On Wednesday, Dr. Roy Cordato, former senior economist at the John Locke Foundation, wrote a research brief questioning the reliability of many economic impact studies. Dr. Cordato writes:

Economic impact studies are common. They usually are invoked by government or special interest groups to demonstrate how a particular spending or tax incentive policy will affect variables such as employment and economic growth in a particular geographic area… For the most part, these studies are done by consultants rather than credentialed economists. These consultants are experts at manipulating the commercial models used to generate the impact numbers.

Dr. Cordato explains that, because these studies are often commissioned by special interest groups who stand to gain from the proposed projects, they are, by design, only capable of one result – positive. Because of this, the question for the consultants when writing the study is not whether or not the study will show a benefit to the economy, but how much benefit it will show. Cordato explains studies can do this because:

 they ignore what economists call opportunity costs: the idea that all resources are scarce and therefore have alternative uses. The value of these alternative uses, in terms of GDP and job gains, have to be considered before one can reach any conclusion about whether the program will, on net, be beneficial. Instead of making these necessary calculations, the authors of these studies have what they believe is a way to legitimize ignoring them. They either explicitly or implicitly invoke what I refer to as the “manna from heaven” argument. 

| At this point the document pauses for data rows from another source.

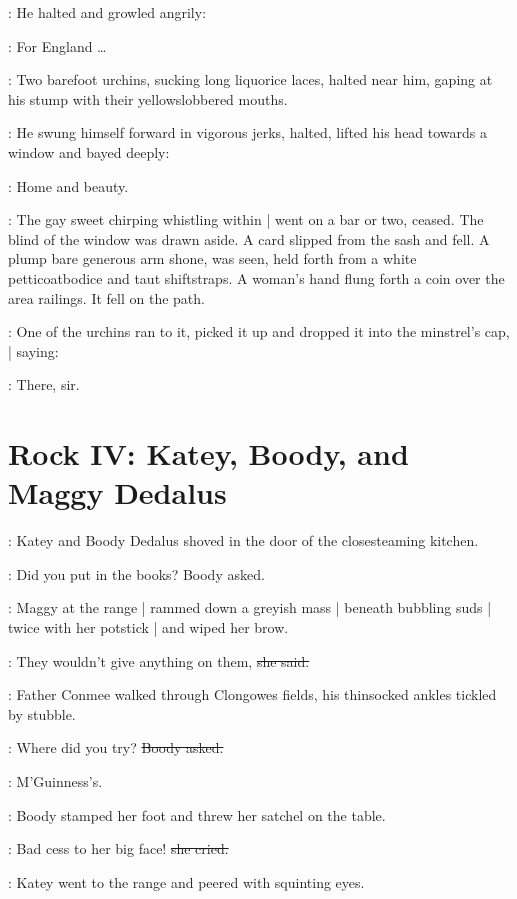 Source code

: :
He halted and growled angrily:

\sailor:
For England \ldots

:
Two barefoot urchins,
sucking long liquorice laces,
halted near him,
gaping at his stump with their yellowslobbered mouths.

:
He swung himself forward in vigorous jerks,
halted,
lifted his head towards a window
and bayed deeply:

\sailor:
Home and beauty.

:
The gay sweet chirping whistling within |
went on a bar or two, ceased.
The blind of the window was drawn aside.
A card 
slipped from the sash and fell.
A plump bare generous arm shone,
was seen,
held forth from a white petticoatbodice and taut shiftstraps.
A woman's hand flung forth a coin
over the area railings.
It fell on the path.

:
One of the urchins ran to it,
picked it up and dropped it into the minstrel's cap, |
saying:

\boy:
There, sir.


\section*{Rock IV: Katey, Boody, and Maggy Dedalus}

:
Katey and Boody Dedalus shoved in the door
of the closesteaming kitchen.

\boody:
Did you put in the books?
Boody asked.

:
Maggy at the range |
rammed down a greyish mass |
beneath bubbling suds |
twice with her potstick |
and wiped her brow.

\maggy:
They wouldn't give anything on them,
\sout{she said.}

\begin{interject}
    :
    Father Conmee walked through Clongowes fields,
    his thinsocked ankles tickled by stubble.
\end{interject}

\boody:
Where did you try?
\sout{Boody asked.}

\maggy:
M'Guinness's.

:
Boody stamped her foot and threw her satchel on the table.

\boody:
Bad cess to her big face!
\sout{she cried.}

:
Katey went to the range
and peered with squinting eyes.

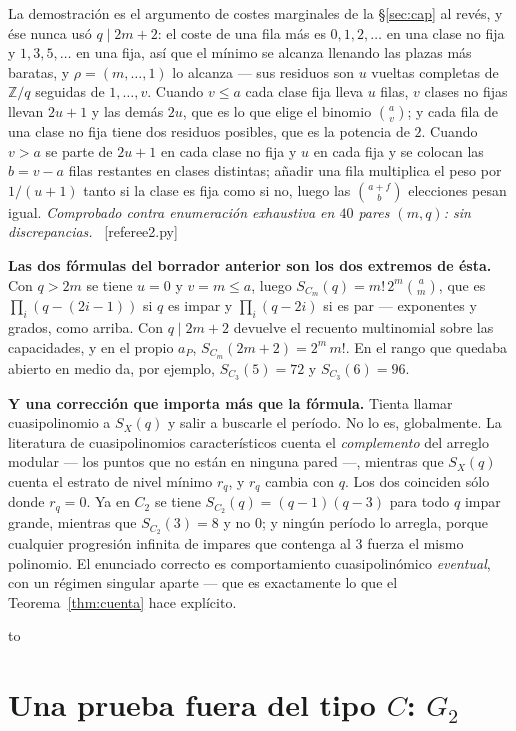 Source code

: \documentclass[11pt,a4paper]{article}
\newcommand{\ver}[1]{\unskip\penalty0\ \textcolor{azul}{\small\textsf{[#1]}}}
\newenvironment{keybox}
  {\par\vspace{9pt}\begin{lrbox}{\fichabox}%
   \begin{minipage}{0.90\textwidth}\vspace{7pt}\setlength{\parskip}{3pt}}
  {\vspace{7pt}\end{minipage}\end{lrbox}%
   \par\noindent\hbox to \textwidth{\hfill
   \textcolor{azul}{\rule[-\dp\fichabox]{3.2pt}{\dimexpr\ht\fichabox+\dp\fichabox\relax}}%
   \colorbox{fondoficha}{\usebox{\fichabox}}\hfill}%
   \par\vspace{9pt}}
\begin{document}
\noindent La demostración es el argumento de costes marginales de la \S\ref{sec:cap} al revés, y ése
nunca usó $q\mid 2m+2$: el coste de una fila más es $0,1,2,\dots$ en una clase no fija y
$1,3,5,\dots$ en una fija, así que el mínimo se alcanza llenando las plazas más baratas, y
$\rho=(m,\dots,1)$ lo alcanza --- sus residuos son $u$ vueltas completas de $\mathbb{Z}/q$ seguidas de
$1,\dots,v$. Cuando $v\le a$ cada clase fija lleva $u$ filas, $v$ clases no fijas llevan $2u+1$ y
las demás $2u$, que es lo que elige el binomio $\binom{a}{v}$; y cada fila de una clase no fija tiene
dos residuos posibles, que es la potencia de $2$. Cuando $v>a$ se parte de $2u+1$ en cada clase no
fija y $u$ en cada fija y se colocan las $b=v-a$ filas restantes en clases distintas; añadir una fila
multiplica el peso por $1/(u+1)$ tanto si la clase es fija como si no, luego las $\binom{a+f}{b}$
elecciones pesan igual. \emph{Comprobado contra enumeración exhaustiva en $40$ pares $(m,q)$: sin
discrepancias.} \ver{referee2.py}

\noindent \textbf{Las dos fórmulas del borrador anterior son los dos extremos de ésta.} Con $q>2m$
se tiene $u=0$ y $v=m\le a$, luego $S_{C_m}(q)=m!\,2^m\binom{a}{m}$, que es $\prod_i(q-(2i-1))$ si
$q$ es impar y $\prod_i(q-2i)$ si es par --- exponentes y grados, como arriba. Con $q\mid 2m+2$
devuelve el recuento multinomial sobre las capacidades, y en el propio $a_P$,
$S_{C_m}(2m+2)=2^m\,m!$. En el rango que quedaba abierto en medio da, por ejemplo,
$S_{C_3}(5)=72$ y $S_{C_3}(6)=96$.

\begin{keybox}
\textbf{Y una corrección que importa más que la fórmula.} Tienta llamar cuasipolinomio a $S_X(q)$ y
salir a buscarle el período. No lo es, globalmente. La literatura de cuasipolinomios característicos
cuenta el \emph{complemento} del arreglo modular --- los puntos que no están en ninguna pared ---,
mientras que $S_X(q)$ cuenta el estrato de nivel mínimo $r_q$, y $r_q$ cambia con $q$. Los dos
coinciden sólo donde $r_q=0$. Ya en $C_2$ se tiene $S_{C_2}(q)=(q-1)(q-3)$ para todo $q$ impar
grande, mientras que $S_{C_2}(3)=8$ y no $0$; y ningún período lo arregla, porque cualquier
progresión infinita de impares que contenga al $3$ fuerza el mismo polinomio. El enunciado correcto
es comportamiento cuasipolinómico \emph{eventual}, con un régimen singular aparte --- que es
exactamente lo que el Teorema~\ref{thm:cuenta} hace explícito.
\end{keybox}

\section{Una prueba fuera del tipo $C$: $G_2$}\label{sec:g2}
\end{document}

Cordato explains the manna from heaven argument:

It goes something like this: if the money that funds the program or initially stimulates a pattern of spending that comes from outside the geographical area for which the economic impact is being assessed, opportunity costs can be ignored. In fact, they can be assumed not to exist.

Cordato says that this argument does not absolve these studies of examining opportunity cost:

while the money being spent on the project may come from “somewhere else,” i.e., be manna from heaven, the actual resources – the workers, the land, and the capital – are not. The spending, wherever it comes from, actually represents an added claim on limited resources, including workers, that are likely employed by someone else. When a job is “created” by government, which necessitates new spending, a worker is being bid away from other businesses and potential investments in the area.

All-in-all, Cordato writes:

The idea commonly adopted by those who produce economic impact studies, namely that so long as money for a government spending project comes from “somewhere else” there will be no negative consequences for jobs or economic growth that have to be considered, indicates a distinct lack of basic economic knowledge. And it is not just a minor error. In making this error, the analysts are essentially rendering their conclusions useless.